◆ Exercise material:
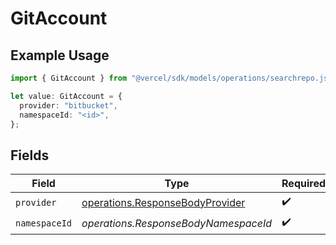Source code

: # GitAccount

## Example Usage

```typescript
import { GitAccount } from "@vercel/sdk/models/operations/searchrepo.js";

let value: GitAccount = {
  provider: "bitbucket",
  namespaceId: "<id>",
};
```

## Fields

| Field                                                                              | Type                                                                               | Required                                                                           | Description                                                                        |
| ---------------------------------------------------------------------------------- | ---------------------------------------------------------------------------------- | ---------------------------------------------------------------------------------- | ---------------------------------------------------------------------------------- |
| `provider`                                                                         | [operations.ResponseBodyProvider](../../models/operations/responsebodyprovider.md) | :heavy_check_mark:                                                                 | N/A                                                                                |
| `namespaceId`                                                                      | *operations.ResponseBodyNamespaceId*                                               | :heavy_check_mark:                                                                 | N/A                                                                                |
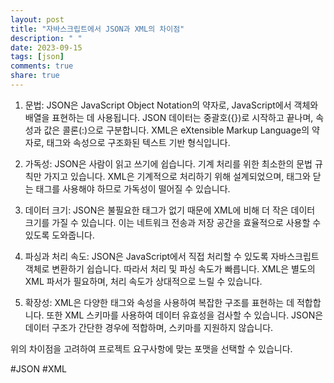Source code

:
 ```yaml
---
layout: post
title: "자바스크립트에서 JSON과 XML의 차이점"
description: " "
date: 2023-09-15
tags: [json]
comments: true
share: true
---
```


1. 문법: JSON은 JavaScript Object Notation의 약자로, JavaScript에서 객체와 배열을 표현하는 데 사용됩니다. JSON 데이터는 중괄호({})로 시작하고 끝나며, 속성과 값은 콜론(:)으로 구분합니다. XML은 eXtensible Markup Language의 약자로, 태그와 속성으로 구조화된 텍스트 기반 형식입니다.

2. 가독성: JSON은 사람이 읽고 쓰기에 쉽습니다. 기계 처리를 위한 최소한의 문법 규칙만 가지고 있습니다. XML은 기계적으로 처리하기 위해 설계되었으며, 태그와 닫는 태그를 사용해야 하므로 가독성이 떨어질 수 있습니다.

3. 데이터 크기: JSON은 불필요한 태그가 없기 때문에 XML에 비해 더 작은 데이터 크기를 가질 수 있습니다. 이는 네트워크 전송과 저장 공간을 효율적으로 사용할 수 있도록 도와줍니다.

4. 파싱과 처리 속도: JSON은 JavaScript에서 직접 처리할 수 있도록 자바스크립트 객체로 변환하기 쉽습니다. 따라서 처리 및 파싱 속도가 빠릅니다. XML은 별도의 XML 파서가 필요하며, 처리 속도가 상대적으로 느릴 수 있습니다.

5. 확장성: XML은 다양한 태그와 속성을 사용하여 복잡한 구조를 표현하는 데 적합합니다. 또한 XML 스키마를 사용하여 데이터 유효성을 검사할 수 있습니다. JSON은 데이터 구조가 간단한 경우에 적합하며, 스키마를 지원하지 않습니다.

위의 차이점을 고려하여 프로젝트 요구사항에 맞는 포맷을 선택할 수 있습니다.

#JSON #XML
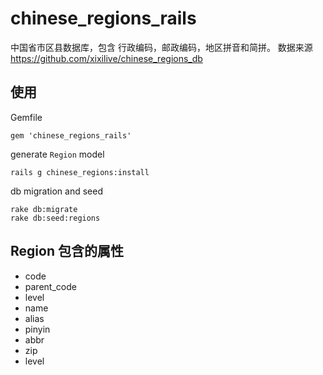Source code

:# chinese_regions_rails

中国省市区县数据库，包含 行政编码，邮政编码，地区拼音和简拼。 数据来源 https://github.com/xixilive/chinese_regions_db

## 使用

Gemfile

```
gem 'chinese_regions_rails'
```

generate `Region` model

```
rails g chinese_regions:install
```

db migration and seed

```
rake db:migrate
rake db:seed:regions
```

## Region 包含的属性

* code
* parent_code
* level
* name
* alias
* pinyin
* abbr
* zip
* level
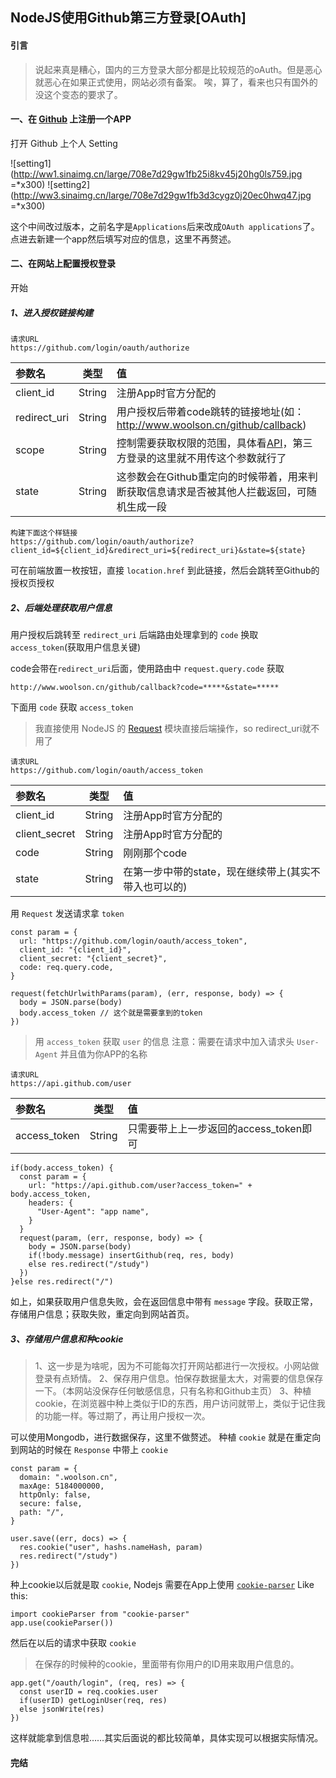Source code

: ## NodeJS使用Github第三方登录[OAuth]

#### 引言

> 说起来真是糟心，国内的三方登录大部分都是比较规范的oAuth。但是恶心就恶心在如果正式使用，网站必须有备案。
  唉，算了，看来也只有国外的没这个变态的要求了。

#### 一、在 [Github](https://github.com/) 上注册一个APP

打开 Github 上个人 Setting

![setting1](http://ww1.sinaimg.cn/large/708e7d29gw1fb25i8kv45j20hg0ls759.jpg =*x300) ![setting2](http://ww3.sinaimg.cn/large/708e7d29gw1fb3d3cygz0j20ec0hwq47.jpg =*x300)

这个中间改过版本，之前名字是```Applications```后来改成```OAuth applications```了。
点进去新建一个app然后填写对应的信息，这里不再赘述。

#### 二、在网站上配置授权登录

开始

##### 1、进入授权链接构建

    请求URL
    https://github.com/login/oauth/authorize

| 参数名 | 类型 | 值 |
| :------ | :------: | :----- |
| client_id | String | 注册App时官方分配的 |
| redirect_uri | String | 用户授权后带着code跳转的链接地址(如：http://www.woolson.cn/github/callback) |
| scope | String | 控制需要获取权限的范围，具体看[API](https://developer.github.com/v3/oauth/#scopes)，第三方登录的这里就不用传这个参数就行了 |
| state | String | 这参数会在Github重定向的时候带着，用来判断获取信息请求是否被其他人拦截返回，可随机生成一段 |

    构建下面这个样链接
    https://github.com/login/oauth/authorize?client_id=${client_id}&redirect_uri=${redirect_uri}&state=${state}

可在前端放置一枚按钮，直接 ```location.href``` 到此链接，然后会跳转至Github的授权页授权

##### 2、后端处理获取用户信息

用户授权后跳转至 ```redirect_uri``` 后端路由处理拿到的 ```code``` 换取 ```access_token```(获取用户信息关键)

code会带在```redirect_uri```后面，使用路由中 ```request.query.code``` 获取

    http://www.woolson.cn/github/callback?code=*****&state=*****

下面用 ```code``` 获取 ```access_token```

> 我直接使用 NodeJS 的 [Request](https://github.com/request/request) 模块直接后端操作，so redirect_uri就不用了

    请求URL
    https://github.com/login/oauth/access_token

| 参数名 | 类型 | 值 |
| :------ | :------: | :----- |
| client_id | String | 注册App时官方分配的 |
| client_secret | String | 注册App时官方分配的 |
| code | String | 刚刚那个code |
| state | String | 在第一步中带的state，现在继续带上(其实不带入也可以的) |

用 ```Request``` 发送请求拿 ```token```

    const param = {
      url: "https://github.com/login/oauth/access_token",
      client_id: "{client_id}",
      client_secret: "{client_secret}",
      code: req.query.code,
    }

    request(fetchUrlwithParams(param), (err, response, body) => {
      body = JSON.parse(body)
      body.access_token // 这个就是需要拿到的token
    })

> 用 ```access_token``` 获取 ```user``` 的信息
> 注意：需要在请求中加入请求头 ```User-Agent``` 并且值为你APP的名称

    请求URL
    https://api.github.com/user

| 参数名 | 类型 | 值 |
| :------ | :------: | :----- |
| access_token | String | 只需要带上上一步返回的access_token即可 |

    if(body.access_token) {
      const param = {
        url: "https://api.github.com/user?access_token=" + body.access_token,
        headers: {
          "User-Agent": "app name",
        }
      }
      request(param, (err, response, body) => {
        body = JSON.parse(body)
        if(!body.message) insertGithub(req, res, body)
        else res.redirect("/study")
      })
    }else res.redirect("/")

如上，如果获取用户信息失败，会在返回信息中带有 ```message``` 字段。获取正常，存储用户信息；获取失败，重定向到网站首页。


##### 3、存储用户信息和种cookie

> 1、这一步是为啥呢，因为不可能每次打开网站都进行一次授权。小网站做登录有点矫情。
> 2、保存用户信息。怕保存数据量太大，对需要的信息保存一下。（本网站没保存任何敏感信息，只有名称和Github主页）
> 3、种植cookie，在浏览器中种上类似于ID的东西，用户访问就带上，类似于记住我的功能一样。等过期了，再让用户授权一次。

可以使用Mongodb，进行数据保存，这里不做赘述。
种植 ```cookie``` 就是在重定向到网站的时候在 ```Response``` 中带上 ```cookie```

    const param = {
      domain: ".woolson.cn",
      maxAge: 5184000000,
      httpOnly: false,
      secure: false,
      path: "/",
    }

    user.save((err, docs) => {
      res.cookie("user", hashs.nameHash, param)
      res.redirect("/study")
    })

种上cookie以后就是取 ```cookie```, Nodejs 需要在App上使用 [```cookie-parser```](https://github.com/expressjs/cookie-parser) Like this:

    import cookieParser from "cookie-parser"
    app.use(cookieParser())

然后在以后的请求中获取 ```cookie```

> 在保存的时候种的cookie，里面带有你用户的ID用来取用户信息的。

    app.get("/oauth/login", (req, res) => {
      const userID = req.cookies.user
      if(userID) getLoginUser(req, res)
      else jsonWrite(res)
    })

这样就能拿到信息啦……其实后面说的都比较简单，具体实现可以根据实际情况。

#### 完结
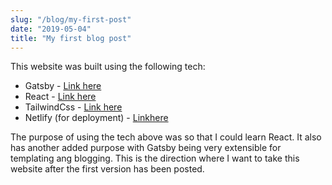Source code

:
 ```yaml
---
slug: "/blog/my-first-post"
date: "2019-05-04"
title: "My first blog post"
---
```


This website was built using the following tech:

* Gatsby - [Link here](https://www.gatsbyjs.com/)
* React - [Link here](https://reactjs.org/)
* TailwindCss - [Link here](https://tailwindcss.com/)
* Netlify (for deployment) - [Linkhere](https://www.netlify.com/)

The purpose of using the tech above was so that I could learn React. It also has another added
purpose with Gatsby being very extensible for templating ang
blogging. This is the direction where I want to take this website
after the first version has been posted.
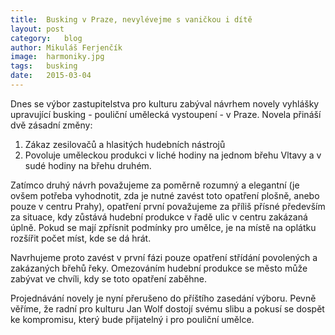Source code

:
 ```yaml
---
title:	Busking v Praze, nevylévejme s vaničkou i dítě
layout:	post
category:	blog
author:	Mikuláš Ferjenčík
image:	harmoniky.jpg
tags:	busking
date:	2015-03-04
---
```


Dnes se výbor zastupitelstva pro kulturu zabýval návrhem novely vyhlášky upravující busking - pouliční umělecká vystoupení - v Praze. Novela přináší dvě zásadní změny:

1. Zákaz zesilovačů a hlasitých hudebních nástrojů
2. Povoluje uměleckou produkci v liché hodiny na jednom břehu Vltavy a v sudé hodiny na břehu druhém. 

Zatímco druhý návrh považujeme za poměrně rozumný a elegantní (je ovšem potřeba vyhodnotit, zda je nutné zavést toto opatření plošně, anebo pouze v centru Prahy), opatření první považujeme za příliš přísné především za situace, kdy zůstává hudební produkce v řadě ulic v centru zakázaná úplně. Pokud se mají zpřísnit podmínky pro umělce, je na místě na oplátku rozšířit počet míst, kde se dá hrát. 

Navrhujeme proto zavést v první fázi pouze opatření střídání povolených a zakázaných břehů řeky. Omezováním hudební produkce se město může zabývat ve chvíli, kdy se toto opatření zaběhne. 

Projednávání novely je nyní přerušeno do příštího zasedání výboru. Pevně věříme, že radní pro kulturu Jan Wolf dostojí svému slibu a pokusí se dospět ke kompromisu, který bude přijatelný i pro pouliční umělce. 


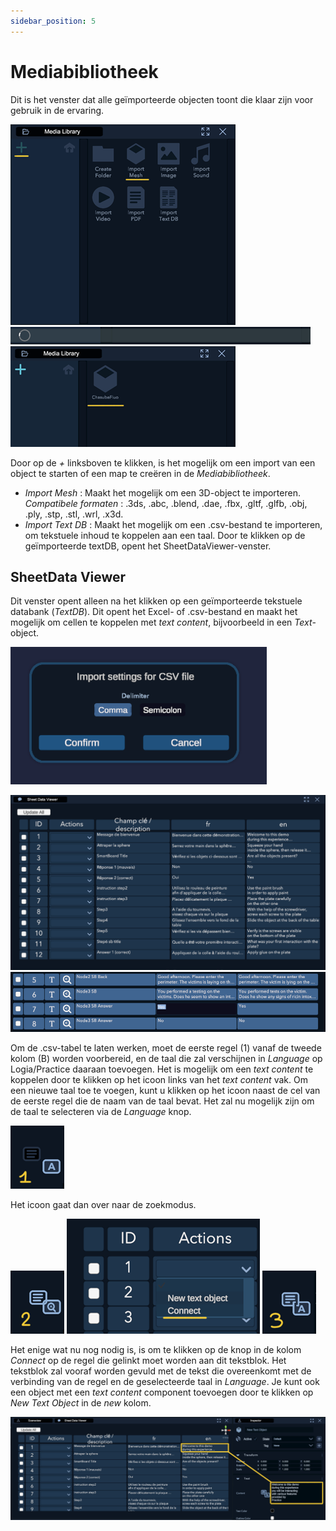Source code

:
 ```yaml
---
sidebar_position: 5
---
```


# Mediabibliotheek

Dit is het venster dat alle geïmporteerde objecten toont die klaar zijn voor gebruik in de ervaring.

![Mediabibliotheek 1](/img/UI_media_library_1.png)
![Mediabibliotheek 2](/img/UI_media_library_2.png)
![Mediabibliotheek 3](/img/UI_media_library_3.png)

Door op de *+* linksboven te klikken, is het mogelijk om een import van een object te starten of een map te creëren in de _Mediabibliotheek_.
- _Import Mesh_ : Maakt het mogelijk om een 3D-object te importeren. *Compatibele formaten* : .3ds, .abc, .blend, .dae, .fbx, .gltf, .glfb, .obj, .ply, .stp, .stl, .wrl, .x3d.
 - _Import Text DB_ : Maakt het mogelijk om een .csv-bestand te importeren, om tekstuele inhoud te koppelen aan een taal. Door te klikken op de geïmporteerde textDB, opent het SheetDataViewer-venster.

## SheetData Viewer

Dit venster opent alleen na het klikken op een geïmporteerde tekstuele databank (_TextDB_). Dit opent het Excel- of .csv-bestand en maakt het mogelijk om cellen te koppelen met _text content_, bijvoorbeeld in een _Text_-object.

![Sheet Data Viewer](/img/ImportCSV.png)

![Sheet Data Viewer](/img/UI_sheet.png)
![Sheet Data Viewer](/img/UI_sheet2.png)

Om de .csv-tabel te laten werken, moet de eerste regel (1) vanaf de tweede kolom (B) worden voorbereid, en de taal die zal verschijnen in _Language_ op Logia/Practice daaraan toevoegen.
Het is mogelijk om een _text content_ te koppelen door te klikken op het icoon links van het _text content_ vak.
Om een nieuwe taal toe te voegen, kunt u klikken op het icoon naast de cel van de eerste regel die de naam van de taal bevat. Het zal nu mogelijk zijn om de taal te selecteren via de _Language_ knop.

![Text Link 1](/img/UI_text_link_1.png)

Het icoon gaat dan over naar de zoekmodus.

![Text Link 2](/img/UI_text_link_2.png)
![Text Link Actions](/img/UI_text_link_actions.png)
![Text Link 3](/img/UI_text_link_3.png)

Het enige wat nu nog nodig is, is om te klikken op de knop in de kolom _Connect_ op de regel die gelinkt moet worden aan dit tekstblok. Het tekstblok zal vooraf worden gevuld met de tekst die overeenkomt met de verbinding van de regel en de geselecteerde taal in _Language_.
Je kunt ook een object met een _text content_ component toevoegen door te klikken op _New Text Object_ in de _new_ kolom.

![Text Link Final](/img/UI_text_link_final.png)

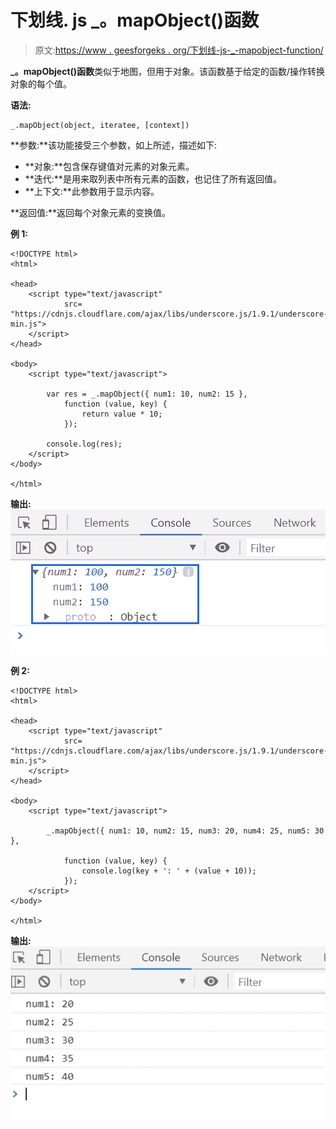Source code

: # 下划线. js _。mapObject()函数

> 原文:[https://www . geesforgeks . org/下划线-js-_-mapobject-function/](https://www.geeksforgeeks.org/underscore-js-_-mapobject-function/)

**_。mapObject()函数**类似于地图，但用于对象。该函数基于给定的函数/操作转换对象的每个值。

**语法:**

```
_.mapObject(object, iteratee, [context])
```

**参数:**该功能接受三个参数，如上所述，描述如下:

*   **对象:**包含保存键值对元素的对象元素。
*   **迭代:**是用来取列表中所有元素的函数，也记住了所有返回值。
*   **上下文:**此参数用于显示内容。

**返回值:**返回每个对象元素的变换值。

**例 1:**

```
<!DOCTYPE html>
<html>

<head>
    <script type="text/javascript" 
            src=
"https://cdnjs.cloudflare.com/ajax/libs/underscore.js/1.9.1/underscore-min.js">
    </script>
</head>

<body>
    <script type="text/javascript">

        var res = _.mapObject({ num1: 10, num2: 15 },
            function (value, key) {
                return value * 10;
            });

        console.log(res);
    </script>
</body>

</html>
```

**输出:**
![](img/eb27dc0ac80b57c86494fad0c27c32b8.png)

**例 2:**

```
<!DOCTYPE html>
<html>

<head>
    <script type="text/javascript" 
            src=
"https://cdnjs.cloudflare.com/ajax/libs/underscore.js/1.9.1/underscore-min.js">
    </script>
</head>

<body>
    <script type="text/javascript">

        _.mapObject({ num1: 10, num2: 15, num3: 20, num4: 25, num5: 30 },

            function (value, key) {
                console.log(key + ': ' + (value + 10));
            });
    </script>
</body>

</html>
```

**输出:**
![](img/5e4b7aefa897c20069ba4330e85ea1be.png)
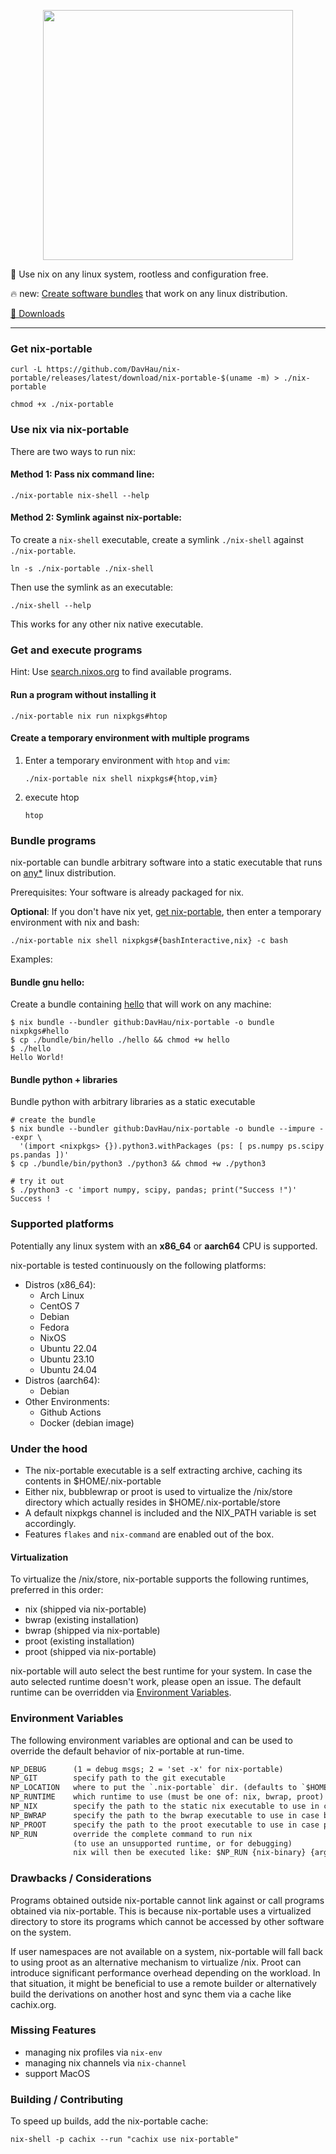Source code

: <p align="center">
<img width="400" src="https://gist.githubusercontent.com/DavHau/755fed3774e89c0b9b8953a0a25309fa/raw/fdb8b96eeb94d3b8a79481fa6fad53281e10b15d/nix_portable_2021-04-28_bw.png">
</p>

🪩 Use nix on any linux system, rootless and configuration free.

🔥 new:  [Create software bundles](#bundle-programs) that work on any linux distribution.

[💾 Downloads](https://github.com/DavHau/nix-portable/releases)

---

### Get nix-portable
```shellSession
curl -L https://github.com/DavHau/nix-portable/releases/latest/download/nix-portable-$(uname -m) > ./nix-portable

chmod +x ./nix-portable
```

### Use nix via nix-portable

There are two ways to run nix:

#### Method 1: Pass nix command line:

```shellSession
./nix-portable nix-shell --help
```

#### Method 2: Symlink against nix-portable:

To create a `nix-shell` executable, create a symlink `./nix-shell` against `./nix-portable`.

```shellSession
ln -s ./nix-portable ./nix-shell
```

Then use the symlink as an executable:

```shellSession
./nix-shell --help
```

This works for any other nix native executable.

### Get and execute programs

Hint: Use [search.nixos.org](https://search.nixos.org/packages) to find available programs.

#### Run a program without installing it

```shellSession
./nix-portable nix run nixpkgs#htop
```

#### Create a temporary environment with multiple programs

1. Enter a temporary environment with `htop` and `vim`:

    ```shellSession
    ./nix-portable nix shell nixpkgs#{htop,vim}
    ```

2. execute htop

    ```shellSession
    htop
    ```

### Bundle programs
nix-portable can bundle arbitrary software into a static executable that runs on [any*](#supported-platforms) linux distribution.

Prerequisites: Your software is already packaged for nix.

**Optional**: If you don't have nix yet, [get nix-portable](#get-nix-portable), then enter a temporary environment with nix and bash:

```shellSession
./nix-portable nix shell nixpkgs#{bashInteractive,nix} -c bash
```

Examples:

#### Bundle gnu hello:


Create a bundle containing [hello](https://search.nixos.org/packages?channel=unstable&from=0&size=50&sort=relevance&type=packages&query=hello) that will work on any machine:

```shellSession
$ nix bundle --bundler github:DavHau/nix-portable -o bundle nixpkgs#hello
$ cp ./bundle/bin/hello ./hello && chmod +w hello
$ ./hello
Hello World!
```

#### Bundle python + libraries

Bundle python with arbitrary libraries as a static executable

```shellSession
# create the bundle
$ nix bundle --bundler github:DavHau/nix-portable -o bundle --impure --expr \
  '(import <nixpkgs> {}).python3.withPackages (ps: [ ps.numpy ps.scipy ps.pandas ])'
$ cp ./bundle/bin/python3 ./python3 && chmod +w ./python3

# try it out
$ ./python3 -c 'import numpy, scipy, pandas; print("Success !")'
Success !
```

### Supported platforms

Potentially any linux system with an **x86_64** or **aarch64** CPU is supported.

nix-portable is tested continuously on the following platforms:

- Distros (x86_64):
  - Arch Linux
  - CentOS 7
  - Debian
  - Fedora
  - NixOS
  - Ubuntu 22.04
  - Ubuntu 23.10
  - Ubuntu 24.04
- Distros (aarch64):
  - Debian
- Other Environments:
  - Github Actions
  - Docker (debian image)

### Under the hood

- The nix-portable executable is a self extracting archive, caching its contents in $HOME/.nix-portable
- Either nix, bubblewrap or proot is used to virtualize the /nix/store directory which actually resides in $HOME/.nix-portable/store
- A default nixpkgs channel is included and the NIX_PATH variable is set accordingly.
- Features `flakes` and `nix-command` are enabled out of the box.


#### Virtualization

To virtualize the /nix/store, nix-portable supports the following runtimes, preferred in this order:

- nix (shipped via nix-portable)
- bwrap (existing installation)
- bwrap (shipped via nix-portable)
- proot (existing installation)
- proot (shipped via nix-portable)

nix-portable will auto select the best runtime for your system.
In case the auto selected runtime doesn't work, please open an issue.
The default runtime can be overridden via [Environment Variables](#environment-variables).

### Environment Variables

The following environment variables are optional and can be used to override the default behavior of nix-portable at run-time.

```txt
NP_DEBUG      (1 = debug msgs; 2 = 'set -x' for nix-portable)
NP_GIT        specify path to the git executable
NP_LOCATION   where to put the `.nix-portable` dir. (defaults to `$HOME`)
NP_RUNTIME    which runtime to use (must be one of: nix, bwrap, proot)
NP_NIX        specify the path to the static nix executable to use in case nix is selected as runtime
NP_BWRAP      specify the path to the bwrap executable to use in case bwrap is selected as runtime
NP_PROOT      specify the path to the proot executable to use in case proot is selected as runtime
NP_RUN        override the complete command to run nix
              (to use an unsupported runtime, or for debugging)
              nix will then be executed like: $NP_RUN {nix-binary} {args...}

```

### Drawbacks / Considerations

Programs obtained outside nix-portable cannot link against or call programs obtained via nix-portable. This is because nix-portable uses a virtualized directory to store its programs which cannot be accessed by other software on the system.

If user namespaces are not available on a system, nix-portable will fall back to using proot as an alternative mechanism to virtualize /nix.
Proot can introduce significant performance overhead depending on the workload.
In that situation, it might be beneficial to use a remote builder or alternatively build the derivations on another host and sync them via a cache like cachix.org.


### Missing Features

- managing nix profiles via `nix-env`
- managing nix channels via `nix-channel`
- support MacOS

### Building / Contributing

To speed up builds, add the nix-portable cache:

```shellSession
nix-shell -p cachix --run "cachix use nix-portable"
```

◆ Exercise goal: For the records above, how many lines contain the word "arbitrary"? Reply with the number only.

◆ Output below: 2